• **Task statement**
After finding the line containing "- Our main branch" below, please output that line and each following one through the line containing "o micro-framework Flask.", exactly as written.

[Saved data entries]
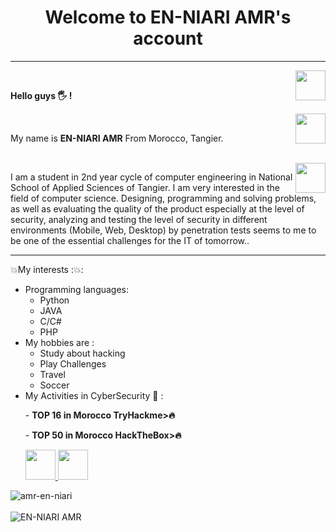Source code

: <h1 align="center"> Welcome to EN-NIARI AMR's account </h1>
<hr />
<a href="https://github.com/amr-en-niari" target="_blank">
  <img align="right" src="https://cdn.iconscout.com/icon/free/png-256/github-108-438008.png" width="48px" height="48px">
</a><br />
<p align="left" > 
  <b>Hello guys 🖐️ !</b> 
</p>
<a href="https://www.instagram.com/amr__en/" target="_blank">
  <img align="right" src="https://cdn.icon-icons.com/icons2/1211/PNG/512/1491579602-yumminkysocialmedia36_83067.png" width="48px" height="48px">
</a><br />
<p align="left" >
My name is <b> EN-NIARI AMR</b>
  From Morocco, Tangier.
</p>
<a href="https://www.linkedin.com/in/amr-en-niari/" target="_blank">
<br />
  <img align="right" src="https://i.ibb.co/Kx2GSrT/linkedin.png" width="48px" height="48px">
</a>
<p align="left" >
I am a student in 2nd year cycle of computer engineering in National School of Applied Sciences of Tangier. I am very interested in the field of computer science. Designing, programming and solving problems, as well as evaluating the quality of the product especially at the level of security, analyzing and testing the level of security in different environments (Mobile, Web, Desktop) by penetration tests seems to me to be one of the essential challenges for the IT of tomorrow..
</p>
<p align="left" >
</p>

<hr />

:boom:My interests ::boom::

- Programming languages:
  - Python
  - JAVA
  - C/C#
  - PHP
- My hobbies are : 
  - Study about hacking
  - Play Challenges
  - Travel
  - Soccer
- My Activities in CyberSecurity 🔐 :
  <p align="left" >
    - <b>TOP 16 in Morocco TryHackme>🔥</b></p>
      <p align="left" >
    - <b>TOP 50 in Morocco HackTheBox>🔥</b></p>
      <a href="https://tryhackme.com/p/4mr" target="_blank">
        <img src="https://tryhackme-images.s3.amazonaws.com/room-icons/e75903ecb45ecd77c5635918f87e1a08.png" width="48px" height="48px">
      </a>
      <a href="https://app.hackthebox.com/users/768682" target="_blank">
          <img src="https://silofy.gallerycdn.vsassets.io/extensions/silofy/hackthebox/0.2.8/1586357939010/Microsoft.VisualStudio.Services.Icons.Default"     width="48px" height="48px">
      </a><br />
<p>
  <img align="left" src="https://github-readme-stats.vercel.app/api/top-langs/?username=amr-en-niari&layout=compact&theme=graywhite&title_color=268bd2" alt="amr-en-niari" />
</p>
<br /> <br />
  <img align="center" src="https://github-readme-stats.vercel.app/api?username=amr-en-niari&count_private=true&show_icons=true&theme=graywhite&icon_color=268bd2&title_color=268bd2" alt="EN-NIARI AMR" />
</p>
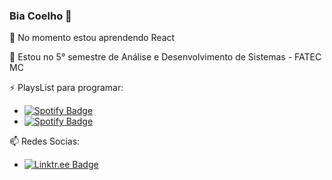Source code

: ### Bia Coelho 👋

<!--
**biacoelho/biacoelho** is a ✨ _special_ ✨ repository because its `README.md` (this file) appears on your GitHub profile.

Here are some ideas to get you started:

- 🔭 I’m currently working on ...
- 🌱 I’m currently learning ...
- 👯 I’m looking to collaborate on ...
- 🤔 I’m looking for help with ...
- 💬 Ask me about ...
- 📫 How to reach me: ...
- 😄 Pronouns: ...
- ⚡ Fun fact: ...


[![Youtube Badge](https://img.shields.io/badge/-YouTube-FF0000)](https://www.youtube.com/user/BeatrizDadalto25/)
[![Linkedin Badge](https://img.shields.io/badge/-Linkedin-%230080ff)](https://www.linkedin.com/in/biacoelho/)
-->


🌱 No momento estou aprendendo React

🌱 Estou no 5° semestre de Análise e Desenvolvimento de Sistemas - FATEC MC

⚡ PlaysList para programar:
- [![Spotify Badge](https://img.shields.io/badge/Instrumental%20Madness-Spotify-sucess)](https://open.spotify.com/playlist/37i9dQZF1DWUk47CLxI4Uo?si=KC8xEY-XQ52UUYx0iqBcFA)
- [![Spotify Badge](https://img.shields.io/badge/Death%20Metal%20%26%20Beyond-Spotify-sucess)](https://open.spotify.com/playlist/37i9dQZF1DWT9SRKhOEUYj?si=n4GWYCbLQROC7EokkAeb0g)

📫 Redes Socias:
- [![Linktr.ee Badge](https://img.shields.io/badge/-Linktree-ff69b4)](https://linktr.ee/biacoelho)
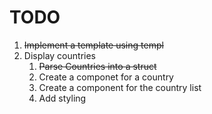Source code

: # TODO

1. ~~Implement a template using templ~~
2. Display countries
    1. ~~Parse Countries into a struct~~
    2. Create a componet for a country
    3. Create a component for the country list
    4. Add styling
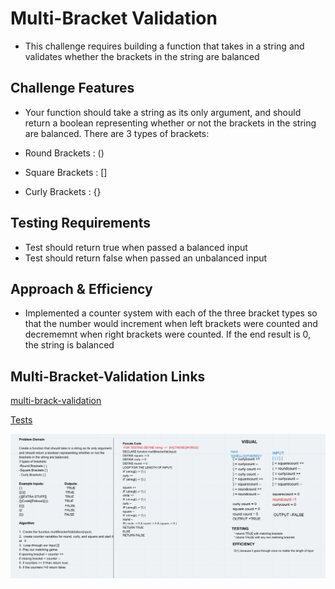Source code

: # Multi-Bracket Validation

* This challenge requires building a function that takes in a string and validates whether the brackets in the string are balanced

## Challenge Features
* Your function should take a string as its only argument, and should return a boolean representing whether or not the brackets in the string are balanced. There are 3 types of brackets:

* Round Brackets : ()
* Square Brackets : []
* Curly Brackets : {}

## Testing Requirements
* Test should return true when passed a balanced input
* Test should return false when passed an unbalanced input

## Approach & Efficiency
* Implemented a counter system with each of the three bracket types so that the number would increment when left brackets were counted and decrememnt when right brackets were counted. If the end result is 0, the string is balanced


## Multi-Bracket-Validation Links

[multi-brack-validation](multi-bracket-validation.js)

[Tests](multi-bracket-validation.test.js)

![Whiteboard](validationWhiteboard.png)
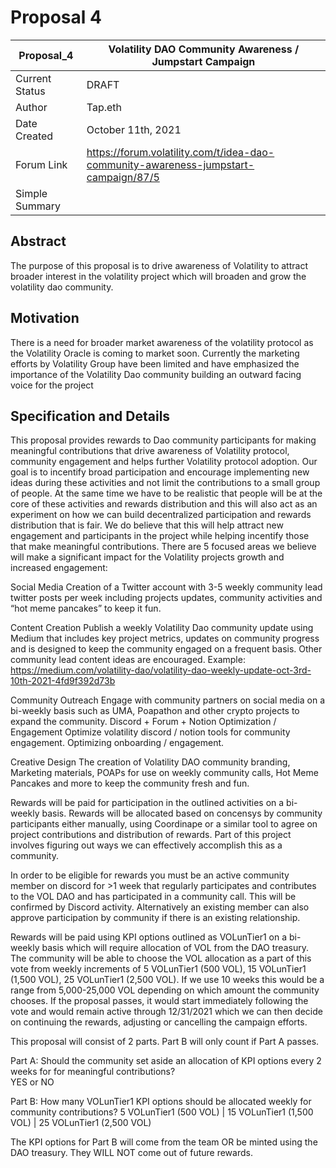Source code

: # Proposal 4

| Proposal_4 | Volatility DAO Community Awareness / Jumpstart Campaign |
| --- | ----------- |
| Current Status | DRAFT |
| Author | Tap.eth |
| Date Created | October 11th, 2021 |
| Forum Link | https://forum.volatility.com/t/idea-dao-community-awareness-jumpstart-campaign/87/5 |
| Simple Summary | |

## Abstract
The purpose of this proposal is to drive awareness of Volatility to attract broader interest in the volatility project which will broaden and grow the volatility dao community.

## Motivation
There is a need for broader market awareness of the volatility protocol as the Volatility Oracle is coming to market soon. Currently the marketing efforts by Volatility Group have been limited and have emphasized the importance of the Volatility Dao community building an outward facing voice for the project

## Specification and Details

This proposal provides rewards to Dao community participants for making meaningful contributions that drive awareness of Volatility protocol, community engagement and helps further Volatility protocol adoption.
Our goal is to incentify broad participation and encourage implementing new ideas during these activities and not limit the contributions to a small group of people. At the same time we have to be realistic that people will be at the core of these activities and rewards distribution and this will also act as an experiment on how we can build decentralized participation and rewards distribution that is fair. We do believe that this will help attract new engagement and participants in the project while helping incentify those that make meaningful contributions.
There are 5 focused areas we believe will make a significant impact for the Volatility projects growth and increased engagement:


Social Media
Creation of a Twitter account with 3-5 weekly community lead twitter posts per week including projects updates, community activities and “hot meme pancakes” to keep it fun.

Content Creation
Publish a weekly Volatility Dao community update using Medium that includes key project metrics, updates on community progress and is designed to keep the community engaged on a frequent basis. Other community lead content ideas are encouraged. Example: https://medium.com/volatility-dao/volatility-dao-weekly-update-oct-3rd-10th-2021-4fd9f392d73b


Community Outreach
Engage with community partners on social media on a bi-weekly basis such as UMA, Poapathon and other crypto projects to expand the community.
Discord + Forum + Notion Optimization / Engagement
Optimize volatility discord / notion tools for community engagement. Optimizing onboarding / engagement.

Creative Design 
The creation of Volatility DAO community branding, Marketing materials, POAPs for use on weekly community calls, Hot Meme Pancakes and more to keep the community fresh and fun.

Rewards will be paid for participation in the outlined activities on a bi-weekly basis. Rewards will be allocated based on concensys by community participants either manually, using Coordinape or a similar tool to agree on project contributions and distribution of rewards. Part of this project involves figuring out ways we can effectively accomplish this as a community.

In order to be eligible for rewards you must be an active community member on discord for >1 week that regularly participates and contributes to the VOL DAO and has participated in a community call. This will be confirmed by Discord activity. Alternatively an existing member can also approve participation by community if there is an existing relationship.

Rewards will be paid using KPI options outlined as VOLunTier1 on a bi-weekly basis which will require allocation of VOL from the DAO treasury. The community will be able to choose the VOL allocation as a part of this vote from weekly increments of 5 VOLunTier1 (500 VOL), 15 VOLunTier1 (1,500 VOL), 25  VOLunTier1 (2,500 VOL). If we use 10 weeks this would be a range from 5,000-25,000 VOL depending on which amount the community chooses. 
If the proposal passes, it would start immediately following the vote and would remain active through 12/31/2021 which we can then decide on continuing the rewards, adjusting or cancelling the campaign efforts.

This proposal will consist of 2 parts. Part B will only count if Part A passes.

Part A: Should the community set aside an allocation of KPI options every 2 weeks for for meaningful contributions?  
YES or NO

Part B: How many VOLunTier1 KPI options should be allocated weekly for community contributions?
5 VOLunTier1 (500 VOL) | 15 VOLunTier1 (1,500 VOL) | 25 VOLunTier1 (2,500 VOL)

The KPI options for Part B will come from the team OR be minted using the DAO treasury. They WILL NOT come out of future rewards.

* * *

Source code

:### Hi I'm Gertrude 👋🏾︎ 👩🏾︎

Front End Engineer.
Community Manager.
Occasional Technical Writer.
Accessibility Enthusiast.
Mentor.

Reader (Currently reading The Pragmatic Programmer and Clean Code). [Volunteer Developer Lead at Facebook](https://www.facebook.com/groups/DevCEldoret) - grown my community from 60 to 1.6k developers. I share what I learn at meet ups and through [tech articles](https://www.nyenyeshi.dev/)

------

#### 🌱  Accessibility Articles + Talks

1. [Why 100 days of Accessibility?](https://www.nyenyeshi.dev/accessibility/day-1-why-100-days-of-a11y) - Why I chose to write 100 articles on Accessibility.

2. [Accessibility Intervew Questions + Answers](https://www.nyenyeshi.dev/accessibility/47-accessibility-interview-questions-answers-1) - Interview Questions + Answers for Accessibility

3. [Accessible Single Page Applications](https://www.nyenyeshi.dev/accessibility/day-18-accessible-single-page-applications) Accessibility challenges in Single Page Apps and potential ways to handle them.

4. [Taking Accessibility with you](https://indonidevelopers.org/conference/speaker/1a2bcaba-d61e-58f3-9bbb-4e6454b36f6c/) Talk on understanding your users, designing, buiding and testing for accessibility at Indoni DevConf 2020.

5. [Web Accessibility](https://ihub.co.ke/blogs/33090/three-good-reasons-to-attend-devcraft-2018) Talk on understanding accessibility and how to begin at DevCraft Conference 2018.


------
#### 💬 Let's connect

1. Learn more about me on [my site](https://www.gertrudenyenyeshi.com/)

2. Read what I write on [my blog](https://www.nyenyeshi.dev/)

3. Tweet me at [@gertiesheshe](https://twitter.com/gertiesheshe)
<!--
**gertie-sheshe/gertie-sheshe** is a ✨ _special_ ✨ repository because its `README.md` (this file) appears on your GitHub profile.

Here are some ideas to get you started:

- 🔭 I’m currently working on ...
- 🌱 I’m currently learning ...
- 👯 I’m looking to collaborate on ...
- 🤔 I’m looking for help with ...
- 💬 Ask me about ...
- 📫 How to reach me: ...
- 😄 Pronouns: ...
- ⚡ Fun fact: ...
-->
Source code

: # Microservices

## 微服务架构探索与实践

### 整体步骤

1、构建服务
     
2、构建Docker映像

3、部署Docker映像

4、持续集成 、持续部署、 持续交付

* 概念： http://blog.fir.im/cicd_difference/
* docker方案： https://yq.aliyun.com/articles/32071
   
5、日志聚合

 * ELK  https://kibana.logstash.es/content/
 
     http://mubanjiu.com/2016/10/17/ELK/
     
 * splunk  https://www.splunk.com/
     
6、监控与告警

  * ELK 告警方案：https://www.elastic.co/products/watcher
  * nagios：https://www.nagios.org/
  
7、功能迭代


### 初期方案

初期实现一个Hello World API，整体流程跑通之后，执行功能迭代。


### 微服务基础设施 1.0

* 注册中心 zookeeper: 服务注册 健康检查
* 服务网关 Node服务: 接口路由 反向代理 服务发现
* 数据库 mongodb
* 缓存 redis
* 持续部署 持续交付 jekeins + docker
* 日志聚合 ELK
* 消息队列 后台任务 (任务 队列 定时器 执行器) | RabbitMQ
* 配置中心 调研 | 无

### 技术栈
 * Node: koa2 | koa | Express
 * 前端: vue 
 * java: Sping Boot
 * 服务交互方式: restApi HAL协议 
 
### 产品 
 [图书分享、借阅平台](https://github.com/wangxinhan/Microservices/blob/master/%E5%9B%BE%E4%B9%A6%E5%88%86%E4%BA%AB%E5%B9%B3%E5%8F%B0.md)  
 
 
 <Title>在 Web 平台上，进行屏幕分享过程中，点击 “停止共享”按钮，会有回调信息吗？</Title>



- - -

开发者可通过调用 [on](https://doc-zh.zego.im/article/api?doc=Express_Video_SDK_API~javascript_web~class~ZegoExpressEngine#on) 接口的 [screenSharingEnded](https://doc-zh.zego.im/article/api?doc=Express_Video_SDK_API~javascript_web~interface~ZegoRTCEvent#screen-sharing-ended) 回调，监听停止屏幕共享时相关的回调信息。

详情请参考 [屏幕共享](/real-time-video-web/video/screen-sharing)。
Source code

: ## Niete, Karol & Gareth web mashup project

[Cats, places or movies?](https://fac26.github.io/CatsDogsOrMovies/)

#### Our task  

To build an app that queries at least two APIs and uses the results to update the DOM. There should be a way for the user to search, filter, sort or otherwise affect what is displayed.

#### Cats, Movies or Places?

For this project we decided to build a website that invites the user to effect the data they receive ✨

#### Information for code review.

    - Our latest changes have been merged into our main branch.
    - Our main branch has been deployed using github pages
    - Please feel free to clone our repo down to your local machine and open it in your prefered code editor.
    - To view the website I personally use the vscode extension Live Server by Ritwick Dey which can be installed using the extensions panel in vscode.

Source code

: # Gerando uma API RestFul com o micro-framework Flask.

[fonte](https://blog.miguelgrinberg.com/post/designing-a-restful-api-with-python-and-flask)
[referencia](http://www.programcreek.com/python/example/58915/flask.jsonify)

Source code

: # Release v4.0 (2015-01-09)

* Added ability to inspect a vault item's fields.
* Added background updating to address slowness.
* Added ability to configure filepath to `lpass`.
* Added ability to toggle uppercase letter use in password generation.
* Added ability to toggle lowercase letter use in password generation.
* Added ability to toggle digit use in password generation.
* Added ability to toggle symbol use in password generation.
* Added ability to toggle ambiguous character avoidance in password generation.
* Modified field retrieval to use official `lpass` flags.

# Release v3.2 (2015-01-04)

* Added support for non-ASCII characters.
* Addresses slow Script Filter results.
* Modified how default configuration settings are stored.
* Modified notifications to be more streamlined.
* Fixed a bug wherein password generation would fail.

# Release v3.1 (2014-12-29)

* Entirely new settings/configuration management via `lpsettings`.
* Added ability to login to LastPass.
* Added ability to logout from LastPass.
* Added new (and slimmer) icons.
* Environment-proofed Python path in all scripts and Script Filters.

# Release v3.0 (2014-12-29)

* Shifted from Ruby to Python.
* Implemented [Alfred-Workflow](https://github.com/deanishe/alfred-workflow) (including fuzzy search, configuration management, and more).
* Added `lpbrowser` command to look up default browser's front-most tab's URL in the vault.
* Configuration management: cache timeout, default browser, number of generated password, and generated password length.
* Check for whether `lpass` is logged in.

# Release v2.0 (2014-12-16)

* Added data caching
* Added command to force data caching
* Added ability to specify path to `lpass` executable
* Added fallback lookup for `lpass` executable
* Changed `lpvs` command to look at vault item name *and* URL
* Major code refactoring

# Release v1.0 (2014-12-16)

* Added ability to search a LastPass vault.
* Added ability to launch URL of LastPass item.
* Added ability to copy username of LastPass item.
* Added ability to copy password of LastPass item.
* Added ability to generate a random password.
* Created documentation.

• **Problem solution**
    - Our main branch has been deployed using github pages
    - Please feel free to clone our repo down to your local machine and open it in your prefered code editor.
    - To view the website I personally use the vscode extension Live Server by Ritwick Dey which can be installed using the extensions panel in vscode.

Source code

: # Gerando uma API RestFul com o micro-framework Flask.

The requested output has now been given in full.